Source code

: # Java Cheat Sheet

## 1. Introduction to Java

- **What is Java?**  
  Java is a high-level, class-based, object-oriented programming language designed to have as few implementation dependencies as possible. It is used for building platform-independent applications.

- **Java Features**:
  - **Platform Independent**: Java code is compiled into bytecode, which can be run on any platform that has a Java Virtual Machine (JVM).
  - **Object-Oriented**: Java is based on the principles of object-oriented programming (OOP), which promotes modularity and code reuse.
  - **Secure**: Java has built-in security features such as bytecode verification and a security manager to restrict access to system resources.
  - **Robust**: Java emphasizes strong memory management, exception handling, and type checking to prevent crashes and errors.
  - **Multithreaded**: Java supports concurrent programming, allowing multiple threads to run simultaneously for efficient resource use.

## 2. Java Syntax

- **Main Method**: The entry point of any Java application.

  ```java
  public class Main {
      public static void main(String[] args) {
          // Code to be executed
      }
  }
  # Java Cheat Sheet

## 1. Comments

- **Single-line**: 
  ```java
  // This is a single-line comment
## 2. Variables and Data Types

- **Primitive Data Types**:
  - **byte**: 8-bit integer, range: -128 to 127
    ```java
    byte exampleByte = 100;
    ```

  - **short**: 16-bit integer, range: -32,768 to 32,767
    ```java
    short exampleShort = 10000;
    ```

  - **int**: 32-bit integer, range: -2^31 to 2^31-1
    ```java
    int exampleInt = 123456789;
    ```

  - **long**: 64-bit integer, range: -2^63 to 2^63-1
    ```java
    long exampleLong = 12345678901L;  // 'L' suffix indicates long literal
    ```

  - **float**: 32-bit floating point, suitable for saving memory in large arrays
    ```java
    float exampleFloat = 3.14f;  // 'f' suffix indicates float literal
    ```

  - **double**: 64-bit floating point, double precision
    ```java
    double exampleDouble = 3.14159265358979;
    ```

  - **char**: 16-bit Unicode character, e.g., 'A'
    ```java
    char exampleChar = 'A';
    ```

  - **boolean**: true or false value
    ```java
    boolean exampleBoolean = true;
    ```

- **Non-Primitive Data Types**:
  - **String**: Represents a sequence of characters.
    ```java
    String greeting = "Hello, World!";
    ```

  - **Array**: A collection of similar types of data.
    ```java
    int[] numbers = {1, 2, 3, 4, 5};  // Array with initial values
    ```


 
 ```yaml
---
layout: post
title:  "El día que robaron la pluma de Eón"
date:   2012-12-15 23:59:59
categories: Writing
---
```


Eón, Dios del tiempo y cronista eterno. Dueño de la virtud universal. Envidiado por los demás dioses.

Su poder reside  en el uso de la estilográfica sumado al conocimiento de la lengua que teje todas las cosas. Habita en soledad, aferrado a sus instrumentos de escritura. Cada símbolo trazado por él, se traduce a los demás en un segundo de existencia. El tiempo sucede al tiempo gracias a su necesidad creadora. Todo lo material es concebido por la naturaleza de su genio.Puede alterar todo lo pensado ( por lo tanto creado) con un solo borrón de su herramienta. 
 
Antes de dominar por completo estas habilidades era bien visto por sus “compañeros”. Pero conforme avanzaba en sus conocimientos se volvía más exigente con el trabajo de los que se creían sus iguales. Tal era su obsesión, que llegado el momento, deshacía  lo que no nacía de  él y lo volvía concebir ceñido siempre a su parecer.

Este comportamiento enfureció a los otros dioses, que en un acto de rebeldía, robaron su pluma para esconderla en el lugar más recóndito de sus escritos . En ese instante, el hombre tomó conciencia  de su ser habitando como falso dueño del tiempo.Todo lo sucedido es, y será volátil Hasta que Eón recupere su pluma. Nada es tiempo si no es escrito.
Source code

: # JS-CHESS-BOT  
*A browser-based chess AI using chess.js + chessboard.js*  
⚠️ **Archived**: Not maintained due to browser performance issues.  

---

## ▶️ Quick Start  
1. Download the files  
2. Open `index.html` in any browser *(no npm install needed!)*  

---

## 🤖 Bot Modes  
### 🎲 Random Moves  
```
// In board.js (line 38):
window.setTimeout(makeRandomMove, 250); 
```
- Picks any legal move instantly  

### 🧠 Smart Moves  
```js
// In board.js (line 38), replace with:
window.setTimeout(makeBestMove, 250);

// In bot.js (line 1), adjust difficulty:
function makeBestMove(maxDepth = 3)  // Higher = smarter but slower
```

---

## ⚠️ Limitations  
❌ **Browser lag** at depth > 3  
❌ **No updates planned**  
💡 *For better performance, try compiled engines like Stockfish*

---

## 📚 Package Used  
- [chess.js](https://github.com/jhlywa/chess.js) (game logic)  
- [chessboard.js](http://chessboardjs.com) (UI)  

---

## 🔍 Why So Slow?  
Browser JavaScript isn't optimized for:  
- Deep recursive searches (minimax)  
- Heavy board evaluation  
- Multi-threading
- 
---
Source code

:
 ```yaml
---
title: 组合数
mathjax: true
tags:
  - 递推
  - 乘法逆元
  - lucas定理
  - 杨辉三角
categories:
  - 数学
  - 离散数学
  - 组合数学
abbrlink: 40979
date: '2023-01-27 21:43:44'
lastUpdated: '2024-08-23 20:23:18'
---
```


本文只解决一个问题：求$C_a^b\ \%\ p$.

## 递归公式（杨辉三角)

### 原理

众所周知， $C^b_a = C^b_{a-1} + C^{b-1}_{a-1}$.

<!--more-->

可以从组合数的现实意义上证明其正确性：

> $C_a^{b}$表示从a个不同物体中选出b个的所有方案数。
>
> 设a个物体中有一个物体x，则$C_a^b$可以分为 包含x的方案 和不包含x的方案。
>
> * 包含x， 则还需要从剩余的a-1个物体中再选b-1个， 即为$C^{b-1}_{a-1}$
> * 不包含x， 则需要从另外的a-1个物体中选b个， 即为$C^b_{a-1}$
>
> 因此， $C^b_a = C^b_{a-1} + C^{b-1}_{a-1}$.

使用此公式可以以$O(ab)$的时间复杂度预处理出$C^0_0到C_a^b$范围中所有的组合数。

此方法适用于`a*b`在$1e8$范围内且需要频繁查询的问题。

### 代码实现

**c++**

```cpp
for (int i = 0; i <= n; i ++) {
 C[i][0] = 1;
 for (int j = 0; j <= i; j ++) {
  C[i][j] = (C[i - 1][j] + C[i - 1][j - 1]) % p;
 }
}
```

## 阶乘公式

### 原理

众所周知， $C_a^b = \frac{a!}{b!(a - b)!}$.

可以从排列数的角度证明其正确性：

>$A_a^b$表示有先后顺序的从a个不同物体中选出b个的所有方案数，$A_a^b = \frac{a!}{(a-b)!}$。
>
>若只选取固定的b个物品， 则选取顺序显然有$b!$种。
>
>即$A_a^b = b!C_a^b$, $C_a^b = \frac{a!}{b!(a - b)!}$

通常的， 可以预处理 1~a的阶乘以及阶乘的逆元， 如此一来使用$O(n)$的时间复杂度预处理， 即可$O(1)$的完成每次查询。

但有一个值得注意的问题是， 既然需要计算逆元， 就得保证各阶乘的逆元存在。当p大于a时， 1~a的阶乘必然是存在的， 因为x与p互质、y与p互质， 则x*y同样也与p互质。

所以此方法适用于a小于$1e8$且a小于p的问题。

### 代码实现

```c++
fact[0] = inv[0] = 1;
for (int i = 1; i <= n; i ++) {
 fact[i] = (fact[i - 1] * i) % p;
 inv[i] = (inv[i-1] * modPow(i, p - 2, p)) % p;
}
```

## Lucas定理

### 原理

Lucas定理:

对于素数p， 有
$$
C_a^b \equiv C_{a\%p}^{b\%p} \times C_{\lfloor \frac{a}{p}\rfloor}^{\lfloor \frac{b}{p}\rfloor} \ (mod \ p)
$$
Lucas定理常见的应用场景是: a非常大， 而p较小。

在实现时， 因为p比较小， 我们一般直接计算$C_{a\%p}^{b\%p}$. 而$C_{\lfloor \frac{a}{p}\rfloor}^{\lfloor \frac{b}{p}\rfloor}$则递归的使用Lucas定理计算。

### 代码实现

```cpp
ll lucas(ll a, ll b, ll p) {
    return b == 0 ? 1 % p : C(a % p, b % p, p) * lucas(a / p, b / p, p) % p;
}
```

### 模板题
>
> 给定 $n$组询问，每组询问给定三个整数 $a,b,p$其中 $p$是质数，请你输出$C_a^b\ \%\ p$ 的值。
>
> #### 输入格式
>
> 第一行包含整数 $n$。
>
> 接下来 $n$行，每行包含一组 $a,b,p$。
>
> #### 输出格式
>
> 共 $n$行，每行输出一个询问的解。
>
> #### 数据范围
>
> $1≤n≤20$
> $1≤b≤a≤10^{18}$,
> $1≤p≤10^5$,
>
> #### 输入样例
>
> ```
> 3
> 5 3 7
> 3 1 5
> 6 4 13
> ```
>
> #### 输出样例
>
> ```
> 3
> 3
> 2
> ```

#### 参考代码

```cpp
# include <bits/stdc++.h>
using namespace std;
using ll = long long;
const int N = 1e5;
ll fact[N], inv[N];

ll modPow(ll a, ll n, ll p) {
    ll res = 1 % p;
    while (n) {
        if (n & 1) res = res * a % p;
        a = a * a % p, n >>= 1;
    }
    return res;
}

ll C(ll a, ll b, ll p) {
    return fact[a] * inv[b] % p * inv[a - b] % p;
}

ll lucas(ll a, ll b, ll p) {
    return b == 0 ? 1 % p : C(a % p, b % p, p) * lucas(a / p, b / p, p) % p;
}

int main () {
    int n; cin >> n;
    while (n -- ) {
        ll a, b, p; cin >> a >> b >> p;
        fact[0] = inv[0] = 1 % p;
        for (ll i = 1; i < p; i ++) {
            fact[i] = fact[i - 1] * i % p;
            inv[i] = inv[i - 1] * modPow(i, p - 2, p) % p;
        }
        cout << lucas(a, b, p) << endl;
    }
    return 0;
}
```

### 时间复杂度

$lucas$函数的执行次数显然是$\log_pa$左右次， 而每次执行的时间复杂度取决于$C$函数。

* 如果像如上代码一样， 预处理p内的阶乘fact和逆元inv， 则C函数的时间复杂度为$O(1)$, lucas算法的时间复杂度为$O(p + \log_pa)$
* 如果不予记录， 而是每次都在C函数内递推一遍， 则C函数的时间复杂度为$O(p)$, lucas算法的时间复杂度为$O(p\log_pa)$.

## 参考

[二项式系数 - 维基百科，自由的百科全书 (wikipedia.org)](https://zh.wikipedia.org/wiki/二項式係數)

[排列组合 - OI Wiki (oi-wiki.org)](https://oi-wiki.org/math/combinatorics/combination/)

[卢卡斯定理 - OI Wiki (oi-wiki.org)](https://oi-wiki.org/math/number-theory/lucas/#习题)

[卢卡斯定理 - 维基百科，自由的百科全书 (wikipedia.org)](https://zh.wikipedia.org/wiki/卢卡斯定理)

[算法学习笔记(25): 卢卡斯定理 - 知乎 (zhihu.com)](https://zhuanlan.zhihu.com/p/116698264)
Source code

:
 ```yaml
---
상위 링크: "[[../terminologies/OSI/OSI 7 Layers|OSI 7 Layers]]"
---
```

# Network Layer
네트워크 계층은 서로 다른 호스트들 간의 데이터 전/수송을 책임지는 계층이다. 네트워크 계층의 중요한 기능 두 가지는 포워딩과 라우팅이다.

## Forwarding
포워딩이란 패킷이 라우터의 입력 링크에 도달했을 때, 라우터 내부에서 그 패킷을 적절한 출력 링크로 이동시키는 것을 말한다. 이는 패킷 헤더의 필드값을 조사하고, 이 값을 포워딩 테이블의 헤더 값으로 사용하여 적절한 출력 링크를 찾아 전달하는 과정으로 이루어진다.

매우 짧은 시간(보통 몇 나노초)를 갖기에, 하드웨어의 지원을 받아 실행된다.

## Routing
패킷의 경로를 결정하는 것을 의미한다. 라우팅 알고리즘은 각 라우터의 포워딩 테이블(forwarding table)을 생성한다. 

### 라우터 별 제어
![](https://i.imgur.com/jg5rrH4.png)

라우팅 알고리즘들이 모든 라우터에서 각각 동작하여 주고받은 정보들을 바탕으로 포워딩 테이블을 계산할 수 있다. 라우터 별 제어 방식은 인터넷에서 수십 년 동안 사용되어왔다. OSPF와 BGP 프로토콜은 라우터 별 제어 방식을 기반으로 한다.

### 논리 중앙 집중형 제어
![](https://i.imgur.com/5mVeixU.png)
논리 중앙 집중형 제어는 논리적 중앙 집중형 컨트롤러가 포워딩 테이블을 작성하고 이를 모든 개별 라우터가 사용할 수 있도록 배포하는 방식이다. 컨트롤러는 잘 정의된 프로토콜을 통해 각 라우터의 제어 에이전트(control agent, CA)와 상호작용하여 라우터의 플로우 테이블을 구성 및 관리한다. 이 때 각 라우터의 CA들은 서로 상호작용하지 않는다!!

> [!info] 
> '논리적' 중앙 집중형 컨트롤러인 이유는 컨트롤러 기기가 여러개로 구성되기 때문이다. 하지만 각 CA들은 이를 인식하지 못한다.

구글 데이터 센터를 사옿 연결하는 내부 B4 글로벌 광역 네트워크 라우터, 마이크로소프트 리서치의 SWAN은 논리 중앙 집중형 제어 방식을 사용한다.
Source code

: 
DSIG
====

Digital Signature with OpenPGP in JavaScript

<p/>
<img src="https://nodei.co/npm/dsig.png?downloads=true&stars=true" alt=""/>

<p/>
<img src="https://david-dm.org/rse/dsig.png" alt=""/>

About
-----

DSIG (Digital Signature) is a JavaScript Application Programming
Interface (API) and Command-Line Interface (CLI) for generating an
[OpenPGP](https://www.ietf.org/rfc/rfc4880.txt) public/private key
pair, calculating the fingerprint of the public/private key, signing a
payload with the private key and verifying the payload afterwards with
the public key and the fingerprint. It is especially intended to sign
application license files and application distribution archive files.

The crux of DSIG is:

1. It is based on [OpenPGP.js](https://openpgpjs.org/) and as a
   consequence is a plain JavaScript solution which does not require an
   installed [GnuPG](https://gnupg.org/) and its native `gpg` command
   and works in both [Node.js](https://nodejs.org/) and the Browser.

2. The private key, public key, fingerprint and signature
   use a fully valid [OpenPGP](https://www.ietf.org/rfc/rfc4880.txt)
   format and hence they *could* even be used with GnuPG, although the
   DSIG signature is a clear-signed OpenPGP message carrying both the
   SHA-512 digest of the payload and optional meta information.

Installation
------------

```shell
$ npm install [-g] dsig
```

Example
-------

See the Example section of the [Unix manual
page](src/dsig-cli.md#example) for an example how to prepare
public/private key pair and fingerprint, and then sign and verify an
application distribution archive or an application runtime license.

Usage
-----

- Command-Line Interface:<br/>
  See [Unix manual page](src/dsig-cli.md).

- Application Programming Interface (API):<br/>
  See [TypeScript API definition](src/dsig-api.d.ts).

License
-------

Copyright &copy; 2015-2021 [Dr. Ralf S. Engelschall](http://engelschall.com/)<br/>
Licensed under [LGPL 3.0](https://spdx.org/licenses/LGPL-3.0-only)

##########

Problem to solve —
Only a number is wanted here: how many lines of the material contain the string "true".

Reply —
4